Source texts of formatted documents
☆ ☆ ☆ ☆
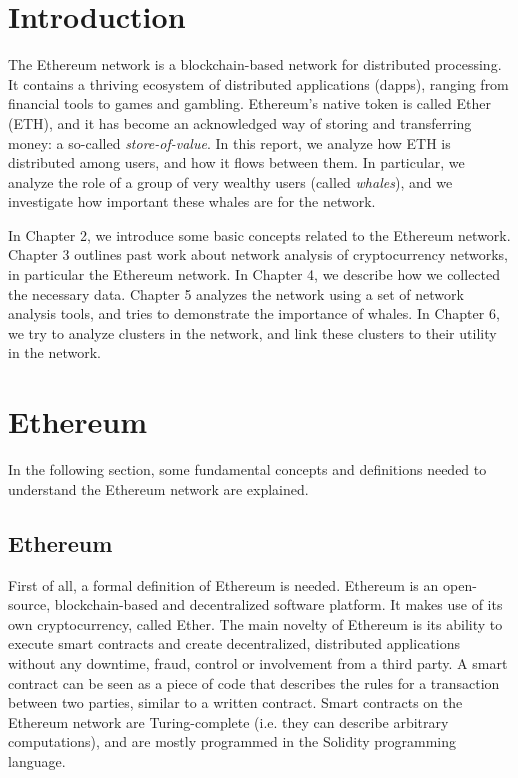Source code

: \documentclass[10pt,a4paper]{article}
\begin{document}
\begin{multicols}{2}

\section{Introduction}
The Ethereum network is a blockchain-based network for distributed processing. It contains a thriving ecosystem of distributed applications (dapps), ranging from financial tools to games and gambling. Ethereum's native token is called Ether (ETH), and it has become an acknowledged way of storing and transferring money: a so-called \textit{store-of-value}. In this report, we analyze how ETH is distributed among users, and how it flows between them. In particular, we analyze the role of a group of very wealthy users (called \textit{whales}), and we investigate how important these whales are for the network.

In Chapter 2, we introduce some basic concepts related to the Ethereum network. Chapter 3 outlines past work about network analysis of cryptocurrency networks, in particular the Ethereum network. In Chapter 4, we describe how we collected the necessary data. Chapter 5 analyzes the network using a set of network analysis tools, and tries to demonstrate the importance of whales. In Chapter 6, we try to analyze clusters in the network, and link these clusters to their utility in the network. 

\section{Ethereum}

In the following section, some fundamental concepts and definitions needed to understand the Ethereum network are explained.

\subsection{Ethereum}
First of all, a formal definition of Ethereum is needed. Ethereum is an open-source, blockchain-based and decentralized software platform. It makes use of its own cryptocurrency, called Ether. The main novelty of Ethereum is its ability to execute smart contracts and create decentralized, distributed applications without any downtime, fraud, control or involvement from a third party. A smart contract can be seen as a piece of code that describes the rules for a transaction between two parties, similar to a written contract. Smart contracts on the Ethereum network are Turing-complete (i.e. they can describe arbitrary computations), and are mostly programmed in the Solidity programming language. 

\end{multicols}
\end{document}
☆ ☆ ☆ ☆
WORK TO BE COMPLETED:
If a line in the records above holds the string "concepts", copy it.

SOLUTION FOR THIS TASK:
In Chapter 2, we introduce some basic concepts related to the Ethereum network. Chapter 3 outlines past work about network analysis of cryptocurrency networks, in particular the Ethereum network. In Chapter 4, we describe how we collected the necessary data. Chapter 5 analyzes the network using a set of network analysis tools, and tries to demonstrate the importance of whales. In Chapter 6, we try to analyze clusters in the network, and link these clusters to their utility in the network. 
In the following section, some fundamental concepts and definitions needed to understand the Ethereum network are explained.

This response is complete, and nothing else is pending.